In college we learned many things: what to do as teachers, how to create centers, how to write a lesson plan, where to go for standards, etc. Many things that we learned we will take with us and use in our own classrooms, and many things we will never use outside of a college classroom.
How many times have you told your students that they will have to complete a research project only to hear things such as, “I hate writing papers,” or “I’m not good at writing?” In one of my science methods classes, my instructor introduced us to a new way of organizing information for those “dreaded” research papers. This method can be used for any grade level. All you need for this activity is one pocket folder per child, five envelopes (3” x 5”) per child, and 3-5 index cards per envelope, depending on how much information you want the students to gather.
Setting up the Folders
First, create a cover for your research folder. You could have the students write the topic of their research paper or do a generic cover with something like “Mrs. Bourne’s Research Folder” that could be used over and over throughout the school year.
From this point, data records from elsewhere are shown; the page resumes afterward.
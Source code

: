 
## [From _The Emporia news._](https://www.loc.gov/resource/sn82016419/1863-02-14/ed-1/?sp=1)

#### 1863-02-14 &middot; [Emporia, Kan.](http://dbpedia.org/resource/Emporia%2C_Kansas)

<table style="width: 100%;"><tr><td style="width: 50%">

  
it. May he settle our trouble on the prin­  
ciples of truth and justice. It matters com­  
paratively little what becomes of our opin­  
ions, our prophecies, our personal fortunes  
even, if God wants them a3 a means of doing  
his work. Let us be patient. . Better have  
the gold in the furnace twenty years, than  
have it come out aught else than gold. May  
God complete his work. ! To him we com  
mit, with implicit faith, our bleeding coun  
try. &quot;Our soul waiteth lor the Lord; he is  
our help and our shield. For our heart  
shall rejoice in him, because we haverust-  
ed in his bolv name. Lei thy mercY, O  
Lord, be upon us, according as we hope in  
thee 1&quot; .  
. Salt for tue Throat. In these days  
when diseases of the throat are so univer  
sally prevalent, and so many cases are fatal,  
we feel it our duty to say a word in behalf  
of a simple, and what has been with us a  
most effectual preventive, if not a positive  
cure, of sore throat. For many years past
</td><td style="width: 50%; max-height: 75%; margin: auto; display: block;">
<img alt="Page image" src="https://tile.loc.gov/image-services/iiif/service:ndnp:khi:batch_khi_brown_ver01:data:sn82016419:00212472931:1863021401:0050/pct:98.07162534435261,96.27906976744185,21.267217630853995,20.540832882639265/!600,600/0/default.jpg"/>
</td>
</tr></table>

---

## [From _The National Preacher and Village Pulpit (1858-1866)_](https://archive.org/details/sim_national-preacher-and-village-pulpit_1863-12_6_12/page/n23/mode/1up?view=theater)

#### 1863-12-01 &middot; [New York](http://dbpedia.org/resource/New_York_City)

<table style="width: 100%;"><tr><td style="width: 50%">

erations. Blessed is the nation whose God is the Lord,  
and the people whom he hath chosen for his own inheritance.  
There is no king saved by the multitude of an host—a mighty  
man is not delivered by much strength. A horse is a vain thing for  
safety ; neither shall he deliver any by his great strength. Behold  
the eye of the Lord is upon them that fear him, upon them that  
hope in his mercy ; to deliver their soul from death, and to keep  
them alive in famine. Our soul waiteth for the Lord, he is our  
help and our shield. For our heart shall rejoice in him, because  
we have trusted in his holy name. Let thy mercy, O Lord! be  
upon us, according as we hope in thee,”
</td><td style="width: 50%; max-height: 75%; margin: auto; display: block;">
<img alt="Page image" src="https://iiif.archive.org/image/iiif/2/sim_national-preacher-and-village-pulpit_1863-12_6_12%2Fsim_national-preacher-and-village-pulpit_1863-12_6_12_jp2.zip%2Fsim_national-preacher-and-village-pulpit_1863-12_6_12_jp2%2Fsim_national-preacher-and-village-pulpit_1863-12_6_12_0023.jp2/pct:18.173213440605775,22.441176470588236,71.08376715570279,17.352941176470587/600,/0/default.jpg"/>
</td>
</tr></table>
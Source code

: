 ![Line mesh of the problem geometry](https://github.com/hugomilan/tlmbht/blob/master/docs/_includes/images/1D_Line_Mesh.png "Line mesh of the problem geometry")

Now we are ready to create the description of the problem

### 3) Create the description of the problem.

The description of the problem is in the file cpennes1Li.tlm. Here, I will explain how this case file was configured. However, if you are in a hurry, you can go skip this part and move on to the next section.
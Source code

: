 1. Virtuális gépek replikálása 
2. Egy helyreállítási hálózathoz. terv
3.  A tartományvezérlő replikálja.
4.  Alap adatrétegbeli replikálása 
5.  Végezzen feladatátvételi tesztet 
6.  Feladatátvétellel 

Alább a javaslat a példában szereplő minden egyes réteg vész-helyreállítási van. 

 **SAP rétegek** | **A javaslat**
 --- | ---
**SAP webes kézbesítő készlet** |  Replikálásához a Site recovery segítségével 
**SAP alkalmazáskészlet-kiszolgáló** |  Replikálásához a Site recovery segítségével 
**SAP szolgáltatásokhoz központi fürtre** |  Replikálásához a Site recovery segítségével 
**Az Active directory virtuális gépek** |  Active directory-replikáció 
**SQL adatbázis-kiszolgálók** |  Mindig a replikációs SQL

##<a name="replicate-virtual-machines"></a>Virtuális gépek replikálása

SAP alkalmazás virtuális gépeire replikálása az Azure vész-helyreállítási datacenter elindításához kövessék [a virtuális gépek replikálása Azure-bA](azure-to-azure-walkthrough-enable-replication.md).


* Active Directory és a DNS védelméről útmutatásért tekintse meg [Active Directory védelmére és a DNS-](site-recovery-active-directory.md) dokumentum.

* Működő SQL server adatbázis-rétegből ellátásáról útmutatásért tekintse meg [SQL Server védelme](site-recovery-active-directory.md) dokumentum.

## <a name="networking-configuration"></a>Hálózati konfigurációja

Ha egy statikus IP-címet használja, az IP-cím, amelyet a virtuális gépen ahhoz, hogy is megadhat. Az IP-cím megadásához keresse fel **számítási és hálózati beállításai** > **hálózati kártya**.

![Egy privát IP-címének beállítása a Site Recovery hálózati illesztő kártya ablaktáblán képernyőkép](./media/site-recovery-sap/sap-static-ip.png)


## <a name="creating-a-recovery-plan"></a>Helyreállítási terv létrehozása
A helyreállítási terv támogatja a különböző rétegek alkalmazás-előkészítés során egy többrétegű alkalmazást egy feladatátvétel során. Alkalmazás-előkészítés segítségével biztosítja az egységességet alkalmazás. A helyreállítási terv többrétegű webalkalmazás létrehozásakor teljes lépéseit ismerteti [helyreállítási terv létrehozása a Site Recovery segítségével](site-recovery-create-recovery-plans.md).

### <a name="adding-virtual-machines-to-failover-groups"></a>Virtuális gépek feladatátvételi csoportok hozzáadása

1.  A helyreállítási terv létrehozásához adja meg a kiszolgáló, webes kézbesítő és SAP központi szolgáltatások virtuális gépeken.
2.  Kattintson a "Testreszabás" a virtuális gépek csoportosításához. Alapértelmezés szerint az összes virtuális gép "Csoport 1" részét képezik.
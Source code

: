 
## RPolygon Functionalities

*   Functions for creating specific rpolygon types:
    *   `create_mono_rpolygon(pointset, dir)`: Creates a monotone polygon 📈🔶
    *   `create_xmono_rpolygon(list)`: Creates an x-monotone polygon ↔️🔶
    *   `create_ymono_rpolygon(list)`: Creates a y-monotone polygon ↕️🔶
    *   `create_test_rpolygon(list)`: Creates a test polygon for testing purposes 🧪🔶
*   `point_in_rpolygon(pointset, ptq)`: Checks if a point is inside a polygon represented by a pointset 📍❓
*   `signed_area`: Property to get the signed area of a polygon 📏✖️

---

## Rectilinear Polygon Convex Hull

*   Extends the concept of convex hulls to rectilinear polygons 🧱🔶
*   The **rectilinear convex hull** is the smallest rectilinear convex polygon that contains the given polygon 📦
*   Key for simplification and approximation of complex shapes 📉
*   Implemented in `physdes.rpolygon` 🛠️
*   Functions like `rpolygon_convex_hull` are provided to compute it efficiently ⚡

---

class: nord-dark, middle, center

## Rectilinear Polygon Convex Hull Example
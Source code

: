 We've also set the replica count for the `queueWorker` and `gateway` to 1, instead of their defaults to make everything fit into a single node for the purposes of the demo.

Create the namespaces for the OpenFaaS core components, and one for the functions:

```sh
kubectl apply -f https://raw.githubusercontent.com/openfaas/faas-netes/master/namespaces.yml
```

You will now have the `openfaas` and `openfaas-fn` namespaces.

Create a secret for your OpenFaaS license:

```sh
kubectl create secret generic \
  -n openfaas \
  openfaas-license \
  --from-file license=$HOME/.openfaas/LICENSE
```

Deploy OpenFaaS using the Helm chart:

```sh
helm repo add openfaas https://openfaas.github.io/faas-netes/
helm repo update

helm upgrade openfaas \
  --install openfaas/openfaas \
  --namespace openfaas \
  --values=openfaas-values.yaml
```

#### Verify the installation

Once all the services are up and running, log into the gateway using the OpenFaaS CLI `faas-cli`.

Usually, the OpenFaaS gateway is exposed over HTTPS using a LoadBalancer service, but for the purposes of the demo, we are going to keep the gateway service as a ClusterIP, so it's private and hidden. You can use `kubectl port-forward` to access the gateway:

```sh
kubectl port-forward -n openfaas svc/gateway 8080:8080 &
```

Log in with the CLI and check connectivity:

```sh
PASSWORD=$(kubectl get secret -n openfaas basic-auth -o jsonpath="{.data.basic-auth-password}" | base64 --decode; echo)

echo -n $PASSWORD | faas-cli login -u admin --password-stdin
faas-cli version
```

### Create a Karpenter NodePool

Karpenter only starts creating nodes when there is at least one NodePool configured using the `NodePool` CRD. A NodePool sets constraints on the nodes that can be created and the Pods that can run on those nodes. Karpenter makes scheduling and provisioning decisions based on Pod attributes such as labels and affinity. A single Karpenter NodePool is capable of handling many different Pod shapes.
Next, have the students glue four envelopes to the inside of the research folder. These four envelopes will hold all of the information the students gather for each of the four body paragraphs of the paper. The students will then write the main idea of each paragraph on the envelope flap. Students will then glue the fifth envelope to the back of the folder; this is where the students will keep the information they need to cite their references.
How to Use the Folders
Inside each envelope the students will place 3-5 index cards: one index card per fact that you would like them to write about for that paragraph. I like to color code our index cards and envelopes so that if the cards fall out, you can easily identify where they belong. Each day you give the students time to research one of the four paragraph topics for the report, have them record one sentence per card, and have them store the cards in the correct envelope until further notice.
After you have completed the research for all of the topics, you will give the children 20 minutes to write their rough drafts. They will probably complain and say, “It can’t be done!” But, believe me–it can! Tell the students to take the information from each envelope and create a paragraph by arranging the facts in meaningful or sequential order and by writing the facts in complete sentences; remind the students that each envelope represents one body paragraph.
As a class you will discuss what the introduction and conclusion paragraphs should say or look like. If you are working with lower grade levels, then you can do a quick mini-lesson on introduction and concluding paragraphs and create these paragraphs together. If you teach upper grades, then you can skip this step and have the students create and write their own conclusions and introductions. Writing the introduction and conclusion as a class allows you to show how these paragraphs differ from one another, and it allows you to show the students how to formulate ideas to create introductions that hook the reader and conclusions that sum up the research paper.
The children will be amazed at how easily they can gather information and write a great research paper. This is especially good for differentiation for students who have a hard time gathering their thoughts and information and formulating paragraphs with like information. These folders can be used for any topic. They also make a great resource for students to take home or for open house work displays.
I hope you found this research folder technique to be a valuable resource for your students.
I’m a second-year Title I Reading teacher. I work with students in 1st-5th grades. I’m also a member of many of my school’s committees and clubs: Administrative Leadership Team, Focus School Team, and Testing Committee. I’m also the newest coach to our Helen Ruffin Reading Bowl Team. Get to know me better at A Day in the Life of a Title I Teacher and on Facebook.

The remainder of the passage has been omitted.